大学入試でスピーキング力を測る必要はない

【三宅】実際にはスピーキングを大学受験に入れるのはなかなか難しいわけですね。

【鳥飼】大学入試選抜で「話す力」を試験する必要はないと思っています。吃音などの障がいがある受験生への配慮は整備されていませんし、公平性や客観性を追求していくとテストの内容も決まりきった会話の定型文だけになってしまいます。

しかし、決まり文句を知っているか知らないかという試験だったら、結局は定型表現の暗記なので、本当のコミュニケーション能力を測っていることにはなりません。中学3年生を対象にした全国学力テストの英語スピーキングテストの内容をみても、そう思いました。それに「話す力」の何を見るのかは大きな問題です。発音なのか、文法なのか、ともかくよどみなく話せば良いのか。

それを考えると、入試では英語の基礎力だけを測る。つまり、高校までは基礎力を確実に身につけることに専念して、話すことに関しては大学に入ってから、文化やコミュニケーション・スタイルの違いを含めて学べばいいと思います。

文法をおろそかにしている現在の日本の英語教育

【三宅】ただ、大学入試で話す力を測るように変わっていかないと、高校の英語教育は変わらないという意見も多くあります。

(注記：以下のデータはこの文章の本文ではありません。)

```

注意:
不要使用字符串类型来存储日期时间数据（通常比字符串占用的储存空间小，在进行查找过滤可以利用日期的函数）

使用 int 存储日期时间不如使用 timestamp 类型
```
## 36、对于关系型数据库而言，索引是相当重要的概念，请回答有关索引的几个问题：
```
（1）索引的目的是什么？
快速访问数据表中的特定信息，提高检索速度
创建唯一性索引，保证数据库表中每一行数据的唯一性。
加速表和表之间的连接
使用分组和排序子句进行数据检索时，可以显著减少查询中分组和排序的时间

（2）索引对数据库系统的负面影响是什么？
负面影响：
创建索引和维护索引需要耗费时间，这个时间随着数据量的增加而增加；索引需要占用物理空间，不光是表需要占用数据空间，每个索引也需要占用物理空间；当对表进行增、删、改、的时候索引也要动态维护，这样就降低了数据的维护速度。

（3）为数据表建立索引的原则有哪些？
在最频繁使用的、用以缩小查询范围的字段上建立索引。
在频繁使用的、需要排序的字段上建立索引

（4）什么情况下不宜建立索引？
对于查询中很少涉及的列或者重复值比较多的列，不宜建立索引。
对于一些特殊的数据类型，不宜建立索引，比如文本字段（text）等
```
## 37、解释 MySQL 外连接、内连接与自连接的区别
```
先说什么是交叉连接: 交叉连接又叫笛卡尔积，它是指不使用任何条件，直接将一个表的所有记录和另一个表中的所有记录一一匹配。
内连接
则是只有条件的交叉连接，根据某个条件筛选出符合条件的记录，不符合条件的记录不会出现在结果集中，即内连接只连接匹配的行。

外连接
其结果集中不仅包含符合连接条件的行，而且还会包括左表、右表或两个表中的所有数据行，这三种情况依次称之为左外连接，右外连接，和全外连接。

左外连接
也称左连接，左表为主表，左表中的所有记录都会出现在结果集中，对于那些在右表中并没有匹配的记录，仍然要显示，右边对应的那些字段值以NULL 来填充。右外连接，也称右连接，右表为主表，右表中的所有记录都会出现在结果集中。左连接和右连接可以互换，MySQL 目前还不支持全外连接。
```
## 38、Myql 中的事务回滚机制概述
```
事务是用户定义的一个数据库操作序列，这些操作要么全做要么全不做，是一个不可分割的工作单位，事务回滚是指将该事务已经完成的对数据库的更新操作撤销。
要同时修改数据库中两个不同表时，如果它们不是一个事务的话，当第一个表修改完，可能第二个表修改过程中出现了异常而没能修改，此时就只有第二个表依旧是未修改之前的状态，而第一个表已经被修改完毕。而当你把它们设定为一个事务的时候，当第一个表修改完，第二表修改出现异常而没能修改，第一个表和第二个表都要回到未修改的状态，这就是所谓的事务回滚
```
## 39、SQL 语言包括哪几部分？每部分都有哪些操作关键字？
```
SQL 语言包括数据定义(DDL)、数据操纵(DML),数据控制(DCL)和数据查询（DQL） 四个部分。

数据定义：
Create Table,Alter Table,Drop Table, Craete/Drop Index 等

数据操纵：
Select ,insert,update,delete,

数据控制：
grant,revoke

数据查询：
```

【鳥飼】よくいわれますよね。特に一般の方と経済界の方はそうおっしゃいます。でも、まずは高校の英語教育をどう変えたいのかを議論してから、そのために何が必要かを考えるべきではないでしょうか。すでに日本の英語教育は会話一辺倒になっていて、文法や読解などの基礎が非常に弱くなってしまっている現状を知っていただきたい。なぜ基礎がおろそかになっているかといえば、「コミュニケーション」と言いながら実態は英会話が中心で、高校の学習指導要領では英語の授業を英語で行うことが基本とされているからです。

【三宅】日本語で説明してさえよくわからないものを英語で説明すると、ますます混乱を極めますよね。イーオンでもキッズの文法クラスは、日本語も使用し成果を上げています。

【鳥飼】はい。文法については日本語で教えるほうがはるかに効率よく理解できます。いまの大学生をみると、英語の基礎ができている学生とできていない学生と二極化していて、どちらが多いかといえば、基礎力なしが多数派です。学校によっては英語だけで教えることの非効率さをわかっているので、文法だけは日本語で教えているところもあるので、そういう学校で英語を学んだ学生の基礎力は高い。一方で、国公私立を問わず、中学校レベルの英文法の補習授業をしている大学があるくらいです。

【三宅】文法がわからないのに会話ができるわけがないですよね。

【鳥飼】そういうことです。しかも2020年からは中学でも英語だけを使った英語の授業が始まるので、日本語でわかりやすく文法を教えてくれる塾に生徒が殺到すると思います。結局、私たち日本人にとっての英語は、アメリカに移住した人が第二言語として習う英語と違い、普段は使わない外国語です。それをなんとか学ぼうとするのであれば、それなりのやり方があってしかるべきで、日本人に向いた指導法や学習法があるはずです。英語漬けにしたらみんなが上手になるかというと少し違う気がします。